Os impostos sobre os mais ricos têm sido historicamente muito mais elevados. Nos últimos 40 anos, os governos em África, Ásia, Europa e Américas têm reduzido as taxas de impostos sobre os rendimentos superiores, ao mesmo tempo que aumentam os impostos sobre o consumo de bens e serviços, que recaem desproporcionalmente sobre os que têm menos e alargam as disparidades de gênero.
“Tributar mais os super-ricos é um requisito estratégico para reduzir a desigualdade e revitalizar a democracia. Temos de o fazer para encorajar a inovação. Para conseguir serviços públicos mais fortes e construir sociedades mais saudáveis e mais felizes. E para enfrentar a crise climática, investindo em soluções para contrariar as escandalosas emissões dos mais ricos”, disse Bucher.
De acordo com uma nova análise desenvolvida pela Fight Inequality Alliance, o Institute for Policy Studies, Oxfam e Patriotic Millionaires, um imposto sobre a riqueza de escala deslizante de até 5% sobre multibilionários e bilionários geraria anualmente $1,7 trilhões de dólares em receitas.
Este montante poderia tirar dois bilhões de pessoas da pobreza, financiar totalmente a resposta aos apelos humanitários existentes, implementar um plano de dez anos para acabar com a fome no mundo, apoiar os países mais pobres a enfrentar os impactos climáticos, e assegurar serviços universais de saúde e segurança social para as pessoas em países de baixo e médio-baixo rendimento.
A Oxfam exortou os governos a implementar impostos temporários de solidariedade sobre a riqueza e os lucros extraordinários das grandes empresas que geram recursos suficientes e impedem poucos de lucrar com as crises.
Além disso, aumentar sistematicamente as taxas de imposto sobre o rendimento para os 1% mais ricos, por exemplo, para alcançar uma taxa de imposto efetiva de 60% calculada sobre todos os seus rendimentos (tanto trabalho como capital), com taxas mais elevadas para os multibilionários e bilionários. Os governos deveriam aumentar os impostos sobre o rendimento e as mais-valias que são normalmente tributados de forma mais favorável do que outras formas de rendimento, assinala a ONG.
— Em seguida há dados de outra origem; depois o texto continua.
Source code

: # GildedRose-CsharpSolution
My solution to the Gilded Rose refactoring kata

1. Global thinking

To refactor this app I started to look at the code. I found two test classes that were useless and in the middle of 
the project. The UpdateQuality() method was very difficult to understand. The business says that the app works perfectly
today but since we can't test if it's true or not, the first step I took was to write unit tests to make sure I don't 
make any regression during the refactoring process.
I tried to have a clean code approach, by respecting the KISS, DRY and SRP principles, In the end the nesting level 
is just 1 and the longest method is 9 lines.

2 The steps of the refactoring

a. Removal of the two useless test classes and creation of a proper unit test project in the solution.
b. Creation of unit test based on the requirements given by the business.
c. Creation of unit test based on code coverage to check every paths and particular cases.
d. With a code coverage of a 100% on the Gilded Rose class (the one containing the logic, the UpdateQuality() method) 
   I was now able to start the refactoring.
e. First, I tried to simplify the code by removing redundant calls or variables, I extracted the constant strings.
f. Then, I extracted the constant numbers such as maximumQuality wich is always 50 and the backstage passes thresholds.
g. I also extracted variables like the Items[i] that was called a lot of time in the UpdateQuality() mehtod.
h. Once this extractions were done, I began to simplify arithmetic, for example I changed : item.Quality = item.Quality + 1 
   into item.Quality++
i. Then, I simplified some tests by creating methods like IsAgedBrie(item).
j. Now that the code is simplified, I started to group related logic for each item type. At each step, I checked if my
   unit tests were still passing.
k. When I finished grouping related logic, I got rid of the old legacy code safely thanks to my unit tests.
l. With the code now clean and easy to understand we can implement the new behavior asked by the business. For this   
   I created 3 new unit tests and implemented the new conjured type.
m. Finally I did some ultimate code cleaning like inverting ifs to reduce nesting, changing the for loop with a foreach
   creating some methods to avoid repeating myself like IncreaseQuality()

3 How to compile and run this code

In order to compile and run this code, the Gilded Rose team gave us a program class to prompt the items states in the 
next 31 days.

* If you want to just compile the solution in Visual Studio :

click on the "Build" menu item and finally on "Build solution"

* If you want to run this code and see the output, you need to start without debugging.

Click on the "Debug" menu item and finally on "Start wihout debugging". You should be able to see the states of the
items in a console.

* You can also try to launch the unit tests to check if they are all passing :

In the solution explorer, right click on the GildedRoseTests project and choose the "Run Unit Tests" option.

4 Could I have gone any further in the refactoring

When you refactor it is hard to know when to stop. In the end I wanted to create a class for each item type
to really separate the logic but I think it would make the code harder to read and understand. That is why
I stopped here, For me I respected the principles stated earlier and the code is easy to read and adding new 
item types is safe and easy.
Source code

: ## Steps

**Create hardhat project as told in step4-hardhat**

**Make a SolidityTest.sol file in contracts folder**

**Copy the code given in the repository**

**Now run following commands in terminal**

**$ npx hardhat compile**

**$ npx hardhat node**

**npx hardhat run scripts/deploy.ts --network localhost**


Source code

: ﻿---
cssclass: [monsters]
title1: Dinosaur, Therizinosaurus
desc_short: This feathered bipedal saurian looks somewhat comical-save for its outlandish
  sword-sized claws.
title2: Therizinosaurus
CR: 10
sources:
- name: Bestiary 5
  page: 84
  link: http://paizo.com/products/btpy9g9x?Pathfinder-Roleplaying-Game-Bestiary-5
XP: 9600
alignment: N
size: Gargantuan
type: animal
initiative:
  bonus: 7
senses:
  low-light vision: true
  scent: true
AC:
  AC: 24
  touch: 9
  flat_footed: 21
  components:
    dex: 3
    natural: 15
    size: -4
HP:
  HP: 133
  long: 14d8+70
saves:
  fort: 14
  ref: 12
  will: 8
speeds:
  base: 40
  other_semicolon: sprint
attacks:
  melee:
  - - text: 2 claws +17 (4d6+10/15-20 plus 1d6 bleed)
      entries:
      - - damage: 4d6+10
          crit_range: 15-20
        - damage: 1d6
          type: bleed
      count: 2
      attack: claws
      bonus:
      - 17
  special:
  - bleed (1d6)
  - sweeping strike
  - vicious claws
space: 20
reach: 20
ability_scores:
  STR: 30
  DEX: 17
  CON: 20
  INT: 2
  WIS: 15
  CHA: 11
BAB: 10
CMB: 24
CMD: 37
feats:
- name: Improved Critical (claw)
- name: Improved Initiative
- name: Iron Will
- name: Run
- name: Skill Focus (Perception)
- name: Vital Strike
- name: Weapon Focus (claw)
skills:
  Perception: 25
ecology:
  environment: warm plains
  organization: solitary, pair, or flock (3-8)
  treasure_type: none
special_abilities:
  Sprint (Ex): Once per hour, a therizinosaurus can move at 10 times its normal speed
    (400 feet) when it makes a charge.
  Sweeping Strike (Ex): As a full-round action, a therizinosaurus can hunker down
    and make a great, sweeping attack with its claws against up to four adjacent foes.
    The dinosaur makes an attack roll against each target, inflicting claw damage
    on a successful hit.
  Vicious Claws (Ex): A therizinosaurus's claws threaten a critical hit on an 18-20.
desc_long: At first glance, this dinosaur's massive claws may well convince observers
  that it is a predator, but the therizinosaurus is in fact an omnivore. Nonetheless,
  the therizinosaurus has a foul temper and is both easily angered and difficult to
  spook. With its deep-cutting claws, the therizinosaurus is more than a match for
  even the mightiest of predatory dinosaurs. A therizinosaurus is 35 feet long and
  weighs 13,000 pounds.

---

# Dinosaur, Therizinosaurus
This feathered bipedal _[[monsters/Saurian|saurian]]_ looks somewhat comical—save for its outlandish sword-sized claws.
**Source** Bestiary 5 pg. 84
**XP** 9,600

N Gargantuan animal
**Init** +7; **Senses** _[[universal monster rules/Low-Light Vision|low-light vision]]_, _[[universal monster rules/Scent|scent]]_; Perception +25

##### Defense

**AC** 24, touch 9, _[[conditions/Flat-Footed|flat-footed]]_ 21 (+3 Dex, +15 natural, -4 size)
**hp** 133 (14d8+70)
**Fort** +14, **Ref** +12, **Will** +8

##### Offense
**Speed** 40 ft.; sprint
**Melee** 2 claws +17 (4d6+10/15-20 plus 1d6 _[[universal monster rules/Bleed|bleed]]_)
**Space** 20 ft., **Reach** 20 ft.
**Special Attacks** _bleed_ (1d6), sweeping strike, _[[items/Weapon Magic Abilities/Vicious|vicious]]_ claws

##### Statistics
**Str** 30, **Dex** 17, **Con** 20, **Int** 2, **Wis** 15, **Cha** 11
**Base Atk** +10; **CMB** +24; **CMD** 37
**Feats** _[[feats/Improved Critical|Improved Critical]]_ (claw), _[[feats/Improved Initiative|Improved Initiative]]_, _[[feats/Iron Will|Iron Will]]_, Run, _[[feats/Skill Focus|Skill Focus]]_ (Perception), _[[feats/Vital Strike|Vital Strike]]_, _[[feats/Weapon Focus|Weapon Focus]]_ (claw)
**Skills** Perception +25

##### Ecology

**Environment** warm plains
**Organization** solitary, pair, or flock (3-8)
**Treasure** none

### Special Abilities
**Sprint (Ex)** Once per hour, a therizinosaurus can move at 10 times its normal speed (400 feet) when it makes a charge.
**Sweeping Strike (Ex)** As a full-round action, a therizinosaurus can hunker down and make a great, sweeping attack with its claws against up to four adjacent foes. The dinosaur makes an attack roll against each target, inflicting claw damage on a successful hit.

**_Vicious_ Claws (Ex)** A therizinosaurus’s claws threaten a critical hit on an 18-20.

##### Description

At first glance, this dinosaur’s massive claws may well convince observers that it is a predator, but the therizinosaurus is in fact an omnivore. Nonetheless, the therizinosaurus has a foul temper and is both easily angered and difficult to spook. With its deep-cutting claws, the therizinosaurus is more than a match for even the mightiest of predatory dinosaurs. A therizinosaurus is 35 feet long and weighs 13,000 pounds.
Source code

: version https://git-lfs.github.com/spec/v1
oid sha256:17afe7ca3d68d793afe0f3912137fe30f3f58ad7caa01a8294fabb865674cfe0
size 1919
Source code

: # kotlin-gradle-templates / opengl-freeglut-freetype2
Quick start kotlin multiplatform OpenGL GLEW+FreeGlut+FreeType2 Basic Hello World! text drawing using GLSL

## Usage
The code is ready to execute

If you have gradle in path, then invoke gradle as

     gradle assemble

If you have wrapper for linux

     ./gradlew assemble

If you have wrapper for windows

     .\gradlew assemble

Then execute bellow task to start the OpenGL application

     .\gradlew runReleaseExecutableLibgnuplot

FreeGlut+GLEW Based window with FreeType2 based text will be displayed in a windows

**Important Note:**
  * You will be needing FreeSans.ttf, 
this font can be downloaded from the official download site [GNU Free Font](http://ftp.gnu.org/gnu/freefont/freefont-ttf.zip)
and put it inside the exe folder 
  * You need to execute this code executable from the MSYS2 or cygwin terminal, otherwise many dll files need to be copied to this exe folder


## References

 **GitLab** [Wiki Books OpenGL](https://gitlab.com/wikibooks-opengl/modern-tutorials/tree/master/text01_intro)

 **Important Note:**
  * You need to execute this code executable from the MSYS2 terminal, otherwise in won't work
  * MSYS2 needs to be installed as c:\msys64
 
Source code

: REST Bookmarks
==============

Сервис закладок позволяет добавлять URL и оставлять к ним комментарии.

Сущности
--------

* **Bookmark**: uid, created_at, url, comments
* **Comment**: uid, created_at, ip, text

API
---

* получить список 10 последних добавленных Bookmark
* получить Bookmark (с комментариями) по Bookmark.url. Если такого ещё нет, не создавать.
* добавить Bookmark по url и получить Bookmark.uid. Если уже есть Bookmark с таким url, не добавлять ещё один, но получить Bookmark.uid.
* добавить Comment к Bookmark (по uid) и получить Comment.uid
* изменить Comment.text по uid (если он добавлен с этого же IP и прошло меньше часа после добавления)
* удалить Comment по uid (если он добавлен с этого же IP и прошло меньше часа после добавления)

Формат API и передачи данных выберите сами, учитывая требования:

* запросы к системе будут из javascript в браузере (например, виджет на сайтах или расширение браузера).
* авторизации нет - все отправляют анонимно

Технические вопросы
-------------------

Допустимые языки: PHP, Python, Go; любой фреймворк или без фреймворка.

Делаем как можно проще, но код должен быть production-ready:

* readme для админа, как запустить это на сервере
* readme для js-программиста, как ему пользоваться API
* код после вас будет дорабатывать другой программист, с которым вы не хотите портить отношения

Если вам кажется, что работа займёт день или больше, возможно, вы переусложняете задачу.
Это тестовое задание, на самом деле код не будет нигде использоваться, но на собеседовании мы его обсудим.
A Oxfam insistiu em tributar a riqueza dos 1% mais ricos a taxas suficientemente elevadas para reduzir a enorme concentração da riqueza e o número de super-ricos, gerando assim uma maior redistribuição econômica. Isto envolveria um pacote de impostos sobre habitação e terrenos, bem como sobre herança e sucessão e sobre o patrimônio líquido das pessoas. (RV: EG)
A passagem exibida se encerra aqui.